> _WORK INSTRUCTION_: Find all lines below containing the string "Welcome" and return them.

─── SUPPLIED ENTRIES

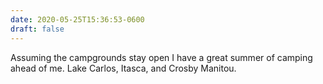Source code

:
 ```yaml
---
date: 2020-05-25T15:36:53-0600
draft: false
---
```




Assuming the campgrounds stay open I have a great summer of camping ahead of me. Lake Carlos, Itasca, and Crosby Manitou.



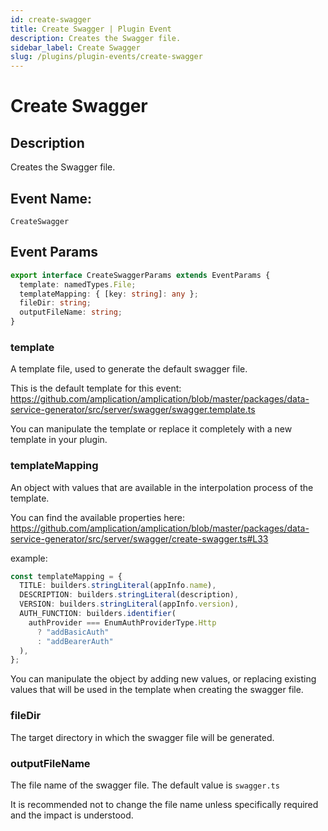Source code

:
 ```yaml
---
id: create-swagger
title: Create Swagger | Plugin Event
description: Creates the Swagger file.
sidebar_label: Create Swagger
slug: /plugins/plugin-events/create-swagger
---
```


# Create Swagger

## Description

Creates the Swagger file.

## Event Name:

`CreateSwagger`

## Event Params

```ts
export interface CreateSwaggerParams extends EventParams {
  template: namedTypes.File;
  templateMapping: { [key: string]: any };
  fileDir: string;
  outputFileName: string;
}
```

### template

A template file, used to generate the default swagger file.

This is the default template for this event: https://github.com/amplication/amplication/blob/master/packages/data-service-generator/src/server/swagger/swagger.template.ts

You can manipulate the template or replace it completely with a new template in your plugin.

### templateMapping

An object with values that are available in the interpolation process of the template.

You can find the available properties here: https://github.com/amplication/amplication/blob/master/packages/data-service-generator/src/server/swagger/create-swagger.ts#L33

example:

```ts
const templateMapping = {
  TITLE: builders.stringLiteral(appInfo.name),
  DESCRIPTION: builders.stringLiteral(description),
  VERSION: builders.stringLiteral(appInfo.version),
  AUTH_FUNCTION: builders.identifier(
    authProvider === EnumAuthProviderType.Http
      ? "addBasicAuth"
      : "addBearerAuth"
  ),
};
```

You can manipulate the object by adding new values, or replacing existing values that will be used in the template when creating the swagger file.

### fileDir

The target directory in which the swagger file will be generated.

### outputFileName

The file name of the swagger file. The default value is `swagger.ts`

It is recommended not to change the file name unless specifically required and the impact is understood.
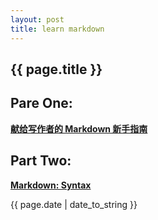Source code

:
 ```yaml
---
layout: post
title: learn markdown
---
```

<h2>{{ page.title }}</h2>

Pare One:
---------
<b><a href="http://jianshu.io/p/q81RER">献给写作者的 Markdown 新手指南</a></b>  

Part Two:  
---------
<b><a href="http://markdown.tw/">Markdown: Syntax</a></b>
<p>{{ page.date | date_to_string }}</p>

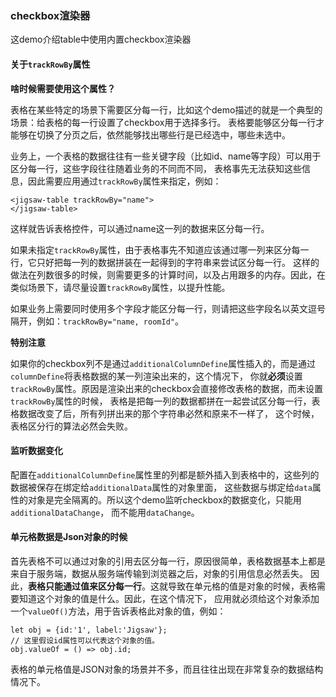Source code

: ### checkbox渲染器

这demo介绍table中使用内置checkbox渲染器

#### 关于`trackRowBy`属性

**啥时候需要使用这个属性？**

表格在某些特定的场景下需要区分每一行，比如这个demo描述的就是一个典型的场景：给表格的每一行设置了checkbox用于选择多行。
表格要能够区分每一行才能够在切换了分页之后，依然能够找出哪些行是已经选中，哪些未选中。

业务上，一个表格的数据往往有一些关键字段（比如id、name等字段）可以用于区分每一行，这些字段往往随着业务的不同而不同，
表格事先无法获知这些信息，因此需要应用通过`trackRowBy`属性来指定，例如：

```
<jigsaw-table trackRowBy="name">
</jigsaw-table>
```

这样就告诉表格控件，可以通过name这一列的数据来区分每一行。

如果未指定`trackRowBy`属性，由于表格事先不知道应该通过哪一列来区分每一行，它只好把每一列的数据拼装在一起得到的字符串来尝试区分每一行。
这样的做法在列数很多的时候，则需要更多的计算时间，以及占用跟多的内存。因此，在类似场景下，请尽量设置`trackRowBy`属性，以提升性能。

如果业务上需要同时使用多个字段才能区分每一行，则请把这些字段名以英文逗号隔开，例如：`trackRowBy="name, roomId"`。

**特别注意**

如果你的checkbox列不是通过`additionalColumnDefine`属性插入的，而是通过`columnDefine`将表格数据的某一列渲染出来的，这个情况下，
你就**必须**设置`trackRowBy`属性。原因是渲染出来的checkbox会直接修改表格的数据，而未设置`trackRowBy`属性的时候，
表格是把每一列的数据都拼在一起尝试区分每一行，表格数据改变了后，所有列拼出来的那个字符串必然和原来不一样了，
这个时候，表格区分行的算法必然会失败。

#### 监听数据变化

配置在`additionalColumnDefine`属性里的列都是额外插入到表格中的，这些列的数据被保存在绑定给`additionalData`属性的对象里面，
这些数据与绑定给`data`属性的对象是完全隔离的。所以这个demo监听checkbox的数据变化，只能用`additionalDataChange`，
而不能用`dataChange`。

#### 单元格数据是Json对象的时候

首先表格不可以通过对象的引用去区分每一行，原因很简单，表格数据基本上都是来自于服务端，数据从服务端传输到浏览器之后，对象的引用信息必然丢失。
因此，**表格只能通过值来区分每一行**。这就导致在单元格的值是对象的时候，表格需要知道这个对象的值是什么。因此，在这个情况下，
应用就必须给这个对象添加一个`valueOf()`方法，用于告诉表格此对象的值，例如：

```
let obj = {id:'1', label:'Jigsaw'};
// 这里假设id属性可以代表这个对象的值。
obj.valueOf = () => obj.id;
```

表格的单元格值是JSON对象的场景并不多，而且往往出现在非常复杂的数据结构情况下。
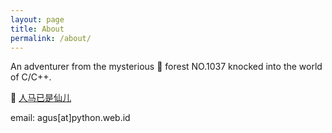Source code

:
 ```yaml
---
layout: page
title: About
permalink: /about/
---
```


An adventurer from the mysterious :evergreen_tree: forest NO.1037 knocked into the world of C/C++. 

:shell: [人马已是仙儿](http://weibo.com/bloodycreep)

email: agus[at]python.web.id
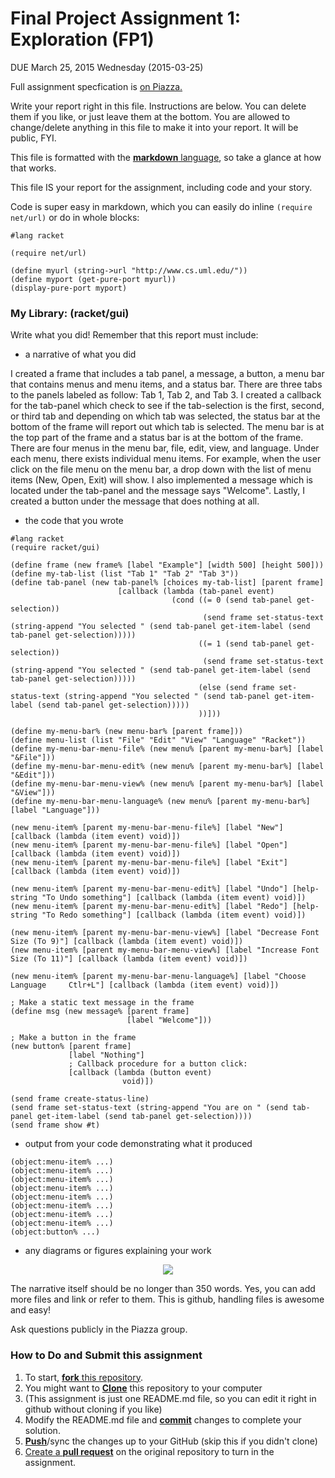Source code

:# Final Project Assignment 1: Exploration (FP1) 
DUE March 25, 2015 Wednesday (2015-03-25)

Full assignment specfication is [on Piazza.][piazza]

Write your report right in this file. Instructions are below. You can delete them if you like, or just leave them at the bottom.
You are allowed to change/delete anything in this file to make it into your report. It will be public, FYI.

This file is formatted with the [**markdown** language][markdown], so take a glance at how that works.

This file IS your report for the assignment, including code and your story.

Code is super easy in markdown, which you can easily do inline `(require net/url)` or do in whole blocks:
```
#lang racket

(require net/url)

(define myurl (string->url "http://www.cs.uml.edu/"))
(define myport (get-pure-port myurl))
(display-pure-port myport)
```

### My Library: (racket/gui)

Write what you did!
Remember that this report must include:
 
* a narrative of what you did

I created a frame that includes a tab panel, a message, a button, a menu bar that contains menus and menu items, and a status bar. There are three tabs to the panels labeled as follow: Tab 1, Tab 2, and Tab 3. I created a callback for the tab-panel which check to see if the tab-selection is the first, second, or third tab and depending on which tab was selected, the status bar at the bottom of the frame will report out which tab is selected. The menu bar is at the top part of the frame and a status bar is at the bottom of the frame. There are four menus in the menu bar, file, edit, view, and language. Under each menu, there exists individual menu items. For example, when the user click on the file menu on the menu bar, a drop down with the list of menu items (New, Open, Exit) will show. I also implemented a message which is located under the tab-panel and the message says "Welcome". Lastly, I created a button under the message that does nothing at all.  

* the code that you wrote
```
#lang racket
(require racket/gui)

(define frame (new frame% [label "Example"] [width 500] [height 500]))
(define my-tab-list (list "Tab 1" "Tab 2" "Tab 3"))
(define tab-panel (new tab-panel% [choices my-tab-list] [parent frame]
                        [callback (lambda (tab-panel event)
                                    (cond ((= 0 (send tab-panel get-selection)) 
                                           (send frame set-status-text (string-append "You selected " (send tab-panel get-item-label (send tab-panel get-selection)))))
                                          ((= 1 (send tab-panel get-selection))
                                           (send frame set-status-text (string-append "You selected " (send tab-panel get-item-label (send tab-panel get-selection)))))
                                          (else (send frame set-status-text (string-append "You selected " (send tab-panel get-item-label (send tab-panel get-selection)))))
                                          ))]))

(define my-menu-bar% (new menu-bar% [parent frame]))
(define menu-list (list "File" "Edit" "View" "Language" "Racket"))
(define my-menu-bar-menu-file% (new menu% [parent my-menu-bar%] [label "&File"]))
(define my-menu-bar-menu-edit% (new menu% [parent my-menu-bar%] [label "&Edit"]))
(define my-menu-bar-menu-view% (new menu% [parent my-menu-bar%] [label "&View"]))
(define my-menu-bar-menu-language% (new menu% [parent my-menu-bar%] [label "Language"]))

(new menu-item% [parent my-menu-bar-menu-file%] [label "New"] [callback (lambda (item event) void)])
(new menu-item% [parent my-menu-bar-menu-file%] [label "Open"] [callback (lambda (item event) void)])
(new menu-item% [parent my-menu-bar-menu-file%] [label "Exit"] [callback (lambda (item event) void)])

(new menu-item% [parent my-menu-bar-menu-edit%] [label "Undo"] [help-string "To Undo something"] [callback (lambda (item event) void)])
(new menu-item% [parent my-menu-bar-menu-edit%] [label "Redo"] [help-string "To Redo something"] [callback (lambda (item event) void)])

(new menu-item% [parent my-menu-bar-menu-view%] [label "Decrease Font Size (To 9)"] [callback (lambda (item event) void)])
(new menu-item% [parent my-menu-bar-menu-view%] [label "Increase Font Size (To 11)"] [callback (lambda (item event) void)])

(new menu-item% [parent my-menu-bar-menu-language%] [label "Choose Language     Ctlr+L"] [callback (lambda (item event) void)])

; Make a static text message in the frame
(define msg (new message% [parent frame]
                          [label "Welcome"]))
 
; Make a button in the frame
(new button% [parent frame]
             [label "Nothing"]
             ; Callback procedure for a button click:
             [callback (lambda (button event)
                         void)])
 
(send frame create-status-line)
(send frame set-status-text (string-append "You are on " (send tab-panel get-item-label (send tab-panel get-selection))))
(send frame show #t)
```
* output from your code demonstrating what it produced
```
(object:menu-item% ...)
(object:menu-item% ...)
(object:menu-item% ...)
(object:menu-item% ...)
(object:menu-item% ...)
(object:menu-item% ...)
(object:menu-item% ...)
(object:menu-item% ...)
(object:button% ...)
```
* any diagrams or figures explaining your work 

<p align="center">
  <img src="http://s24.postimg.org/5zxf8pzx1/fp1_pic.png">
</p>
 
The narrative itself should be no longer than 350 words. Yes, you can add more files and link or refer to them. This is github, handling files is awesome and easy!

Ask questions publicly in the Piazza group.

### How to Do and Submit this assignment

1. To start, [**fork** this repository][forking].
1. You might want to [**Clone**][ref-clone] this repository to your computer
  2. (This assignment is just one README.md file, so you can edit it right in github without cloning if you like)
1. Modify the README.md file and [**commit**][ref-commit] changes to complete your solution.
1. [**Push**][ref-push]/sync the changes up to your GitHub (skip this if you didn't clone)
1. [Create a **pull request**][pull-request] on the original repository to turn in the assignment.

<!-- Links -->
[piazza]: https://piazza.com/class/i55is8xqqwhmr?cid=411
[markdown]: https://help.github.com/articles/markdown-basics/
[forking]: https://guides.github.com/activities/forking/
[ref-clone]: http://gitref.org/creating/#clone
[ref-commit]: http://gitref.org/basic/#commit
[ref-push]: http://gitref.org/remotes/#push
[pull-request]: https://help.github.com/articles/creating-a-pull-request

──────

> _EXERCISE RESPONSE_:
I created a frame that includes a tab panel, a message, a button, a menu bar that contains menus and menu items, and a status bar. There are three tabs to the panels labeled as follow: Tab 1, Tab 2, and Tab 3. I created a callback for the tab-panel which check to see if the tab-selection is the first, second, or third tab and depending on which tab was selected, the status bar at the bottom of the frame will report out which tab is selected. The menu bar is at the top part of the frame and a status bar is at the bottom of the frame. There are four menus in the menu bar, file, edit, view, and language. Under each menu, there exists individual menu items. For example, when the user click on the file menu on the menu bar, a drop down with the list of menu items (New, Open, Exit) will show. I also implemented a message which is located under the tab-panel and the message says "Welcome". Lastly, I created a button under the message that does nothing at all.  
                          [label "Welcome"]))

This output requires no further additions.